Stored items from a collection
● ● ● ● ●
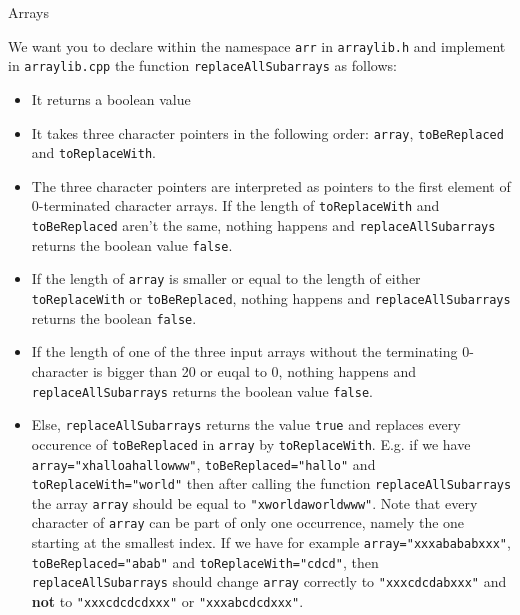 \documentclass[12pt,a4paper]{scrartcl}
\begin{document}
\begin{aufgabe}[13]{Arrays}
        \begin{teilaufgabe}[6]
            We want you to declare within the namespace \texttt{arr} in \texttt{arraylib.h} and implement in \texttt{arraylib.cpp} the function \texttt{replaceAllSubarrays} as follows:
            \begin{itemize}
                \item It returns a boolean value
                \item It takes three character pointers in the following order:  \texttt{array}, \texttt{toBeReplaced} and \texttt{toReplaceWith}.
                \item The three character pointers are interpreted as pointers to the first element of 0-terminated character arrays. If the length of \texttt{toReplaceWith} and \texttt{toBeReplaced} aren't the same, nothing happens and \texttt{replaceAllSubarrays} returns the boolean value \texttt{false}.
                \item If the length of \texttt{array} is smaller or equal to the length of either \texttt{toReplaceWith} or \texttt{toBeReplaced}, nothing happens and \texttt{replaceAllSubarrays} returns the boolean \texttt{false}.
                \item If the length of one of the three input arrays without the terminating 0-character is bigger than 20 or euqal to 0, nothing happens and \texttt{replaceAllSubarrays} returns the boolean value \texttt{false}.
                \item Else, \texttt{replaceAllSubarrays} returns the value \texttt{true} and replaces every occurence of \texttt{toBeReplaced} in \texttt{array} by \texttt{toReplaceWith}. E.g. if we have \texttt{array="xhalloahallowww"}, \texttt{toBeReplaced="hallo"} and \texttt{toReplaceWith="world"} then after calling the function \texttt{replaceAllSubarrays} the array \texttt{array} should be equal to \texttt{"xworldaworldwww"}. Note that every character of \texttt{array} can be part of only one occurrence, namely the one starting at the smallest index. If we have for example \texttt{array="xxxabababxxx"}, \texttt{toBeReplaced="abab"} and \texttt{toReplaceWith="cdcd"}, then \texttt{replaceAllSubarrays} should change \texttt{array} correctly to \texttt{"xxxcdcdabxxx"} and \textbf{not} to \texttt{"xxxcdcdcdxxx"} or \texttt{"xxxabcdcdxxx"}.
            \end{itemize}
        \end{teilaufgabe}


\end{aufgabe}
\end{document}
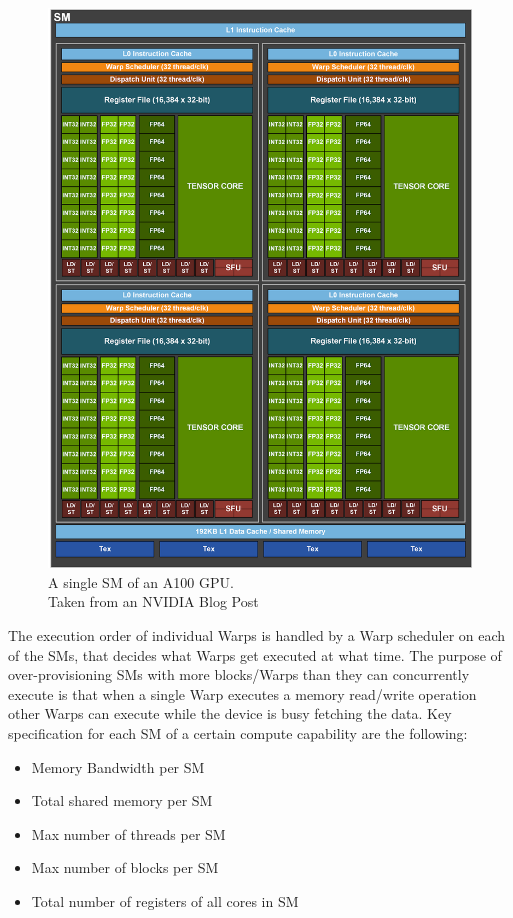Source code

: \begin{figure}
    \centering
    \includegraphics[width=.7\textwidth]{img/a100.png}
    \caption[Diagram of a single A100 SM]{A single SM of an A100 GPU.\\Taken from an NVIDIA Blog Post\footnotemark}
    \label{fig:cuda-sm}
\end{figure}
The execution order of individual Warps is handled by a Warp scheduler on each of the SMs, that decides what Warps get executed at what time.
The purpose of over-provisioning SMs with more blocks/Warps than they can concurrently execute is that when a single Warp executes a memory read/write operation other Warps can execute while the device is busy fetching the data.
Key specification for each SM of a certain compute capability are the following:
\begin{itemize}
    \item Memory Bandwidth per SM
    \item Total shared memory per SM
    \item Max number of threads per SM
    \item Max number of blocks per SM
    \item Total number of registers of all cores in SM
\end{itemize}

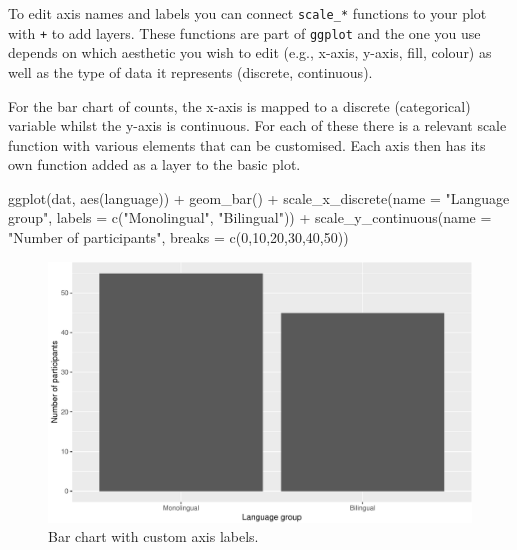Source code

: \documentclass[
  english,
  doc,floatsintext]{apa6}
\newenvironment{Shaded}{\begin{snugshade}}{\end{snugshade}}
\newcommand{\AttributeTok}[1]{\textcolor[rgb]{0.77,0.63,0.00}{#1}}
\newcommand{\DecValTok}[1]{\textcolor[rgb]{0.00,0.00,0.81}{#1}}
\newcommand{\FunctionTok}[1]{\textcolor[rgb]{0.00,0.00,0.00}{#1}}
\newcommand{\NormalTok}[1]{#1}
\newcommand{\SpecialCharTok}[1]{\textcolor[rgb]{0.00,0.00,0.00}{#1}}
\newcommand{\StringTok}[1]{\textcolor[rgb]{0.31,0.60,0.02}{#1}}
\begin{document}
To edit axis names and labels you can connect \texttt{scale\_*} functions to your plot with \texttt{+} to add layers. These functions are part of \texttt{ggplot} and the one you use depends on which aesthetic you wish to edit (e.g., x-axis, y-axis, fill, colour) as well as the type of data it represents (discrete, continuous).

For the bar chart of counts, the x-axis is mapped to a discrete (categorical) variable whilst the y-axis is continuous. For each of these there is a relevant scale function with various elements that can be customised. Each axis then has its own function added as a layer to the basic plot.

\begin{Shaded}
\begin{Highlighting}[]
\FunctionTok{ggplot}\NormalTok{(dat, }\FunctionTok{aes}\NormalTok{(language)) }\SpecialCharTok{+}
  \FunctionTok{geom\_bar}\NormalTok{() }\SpecialCharTok{+}
  \FunctionTok{scale\_x\_discrete}\NormalTok{(}\AttributeTok{name =} \StringTok{"Language group"}\NormalTok{, }
                   \AttributeTok{labels =} \FunctionTok{c}\NormalTok{(}\StringTok{"Monolingual"}\NormalTok{, }\StringTok{"Bilingual"}\NormalTok{)) }\SpecialCharTok{+}
  \FunctionTok{scale\_y\_continuous}\NormalTok{(}\AttributeTok{name =} \StringTok{"Number of participants"}\NormalTok{,}
                     \AttributeTok{breaks =} \FunctionTok{c}\NormalTok{(}\DecValTok{0}\NormalTok{,}\DecValTok{10}\NormalTok{,}\DecValTok{20}\NormalTok{,}\DecValTok{30}\NormalTok{,}\DecValTok{40}\NormalTok{,}\DecValTok{50}\NormalTok{))}
\end{Highlighting}
\end{Shaded}

\begin{figure}

{\centering \includegraphics[width=1\linewidth]{images/bar3-1} 

}

\caption{Bar chart with custom axis labels.}\label{fig:bar3}
\end{figure}
\end{document}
● ● ● ● ●
WORK TO COMPLETE
What is needed is every line from the data above that includes the string "following", copied out.

THE ANSWER
                \item It takes three character pointers in the following order:  \texttt{array}, \texttt{toBeReplaced} and \texttt{toReplaceWith}.
Key specification for each SM of a certain compute capability are the following:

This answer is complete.